Confronting your accusers

Part of due process is being able to confront your accuser(s). Apparently that isn’t part of the law in some cases in the UK and this guy spent five years in jail before they figured out the accuser was a liar:

A father who served five years in jail for sexually assaulting a woman had his conviction quashed yesterday after new evidence suggested his victim was a liar who inflicted her own injuries.

Warren Blackwell, 36, embraced his wife, Tanya, outside the Court of Appeal in London, saying he would always love her for standing by him. But the ordeal made him “a very angry man indeed”.

“It took the police and the justice system nine months to convict me of a crime that not only did I not commit, but a crime that never even took place,” he said in a statement read by his solicitor.

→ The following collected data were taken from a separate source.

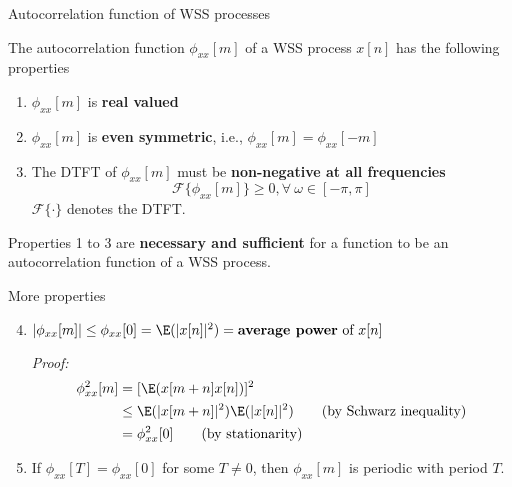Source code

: \documentclass[10pt, aspectratio=169]{beamer}
\begin{document}
%
\begin{frame}{Autocorrelation function of WSS processes}

The autocorrelation function $\phi_{xx}[m]$ of a WSS process $x[n]$ has the following properties

\begin{enumerate}
	\item $\phi_{xx}[m]$ is \textbf{real valued}
	\item $\phi_{xx}[m]$ is \textbf{even symmetric}, i.e., $\phi_{xx}[m] = \phi_{xx}[-m]$
	\item The DTFT of $\phi_{xx}[m]$ must be \textbf{non-negative at all frequencies}
	\begin{equation}
	\mathcal{F}\{\phi_{xx}[m]\} \geq 0, \forall~\omega\in[-\pi, \pi]
	\end{equation}
	$\mathcal{F}\{\cdot\}$ denotes the DTFT.	
\end{enumerate}

	Properties 1 to 3 are \textbf{necessary and sufficient} for a function to be an autocorrelation function of a WSS process.
\end{frame}

%
\begin{frame}
More properties
\begin{enumerate}\setcounter{enumi}{3}
	\item $|\phi_{xx}[m]| \leq \phi_{xx}[0] = \E(|x[n]|^2) = \text{\textbf{average power} of}~x[n]$
	
\textit{Proof:}
\begin{align*}
\phi_{xx}^2[m] &= [\E(x[m+n]x[n])]^2 \\
&\leq \E(|x[m+n]|^2)\E(|x[n]|^2) \tag{by Schwarz inequality} \\
&=\phi_{xx}^2[0] \tag{by stationarity}
\end{align*}
	\item If $\phi_{xx}[T] = \phi_{xx}[0]$ for some $T\neq 0$, then $\phi_{xx}[m]$ is periodic with period $T$.
\end{enumerate}
\end{frame}
\end{document}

And not only that she still can’t be named:

“It has taken almost seven years to clear my name.” The court was told that the woman, who cannot be named, had made strikingly similar claims of other sex attacks, had an ability to lie and a possible propensity to self harm.

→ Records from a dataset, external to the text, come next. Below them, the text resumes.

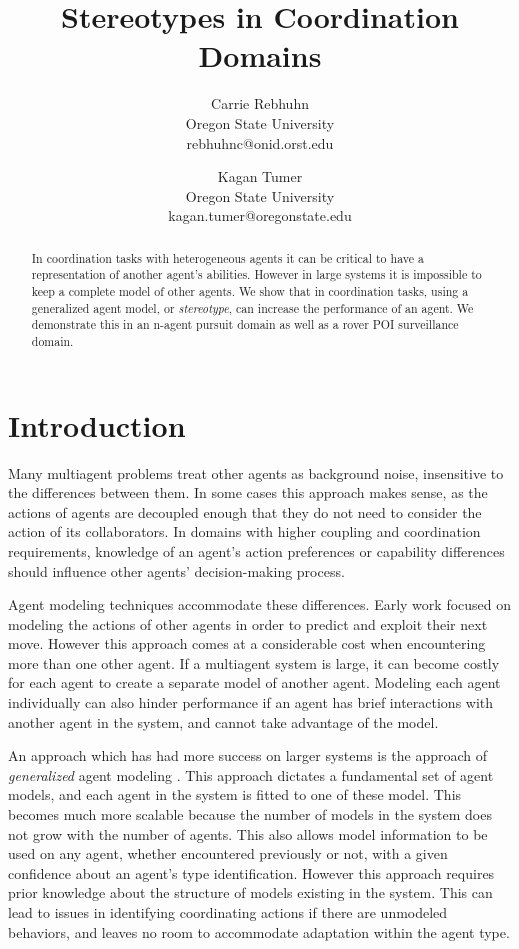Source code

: \documentclass{aamas2014}
\title{Stereotypes in Coordination Domains}
\author{Carrie Rebhuhn \\
Oregon State University \\
rebhuhnc@onid.orst.edu
 \and Kagan Tumer \\
 Oregon State University \\ 
 kagan.tumer@oregonstate.edu
 }
\begin{document}
\maketitle

\begin{abstract}
In coordination tasks with heterogeneous agents it can be critical to have a representation of another agent's abilities. However in large systems it is impossible to keep a complete model of other agents. We show that in coordination tasks, using a generalized agent model, or \emph{stereotype}, can increase the performance of an agent. We demonstrate this in an n-agent pursuit domain as well as a rover POI surveillance domain.

\vspace{1in}

\end{abstract}

\section{Introduction}

Many multiagent problems treat other agents as background noise, insensitive to the differences between them. In some cases this approach makes sense, as the actions of agents are decoupled enough that they do not need to consider the action of its collaborators. In domains with higher coupling and coordination requirements, knowledge of an agent's action preferences or capability differences should influence other agents' decision-making process.


Agent modeling techniques accommodate these differences. Early work focused on modeling the actions of other agents in order to predict and exploit their next move. However this approach comes at a considerable cost when encountering more than one other agent. If a multiagent system is large, it can become costly for each agent to create a separate model of another agent. Modeling each agent individually can also hinder performance if an agent has brief interactions with another agent in the system, and cannot take advantage of the model.

An approach which has had more success on larger systems is the approach of \emph{generalized} agent modeling \cite{GOM}. This approach dictates a fundamental set of agent models, and each agent in the system is fitted to one of these model. This becomes much more scalable because the number of models in the system does not grow with the number of agents. This also allows model information to be used on any agent, whether encountered previously or not, with a given confidence about an agent's type identification. However this approach requires prior knowledge about the structure of models existing in the system. This can lead to issues in identifying coordinating actions if there are unmodeled behaviors, and leaves no room to accommodate adaptation within the agent type.
\end{document}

Mr Justice Tugendhat said that when Parliament passed the law granting lifetime anon-ymity to complainants in sex cases it did not contemplate someone acting as she had.

“There may, in future, be another case in which she makes allegations against another man.”

We have a Constitution which was designed to prevent these sort of abuses by government. It’s too bad our government doesn’t abide by it. But at least it gives us a clear goal in our pursuit of regaining our freedom.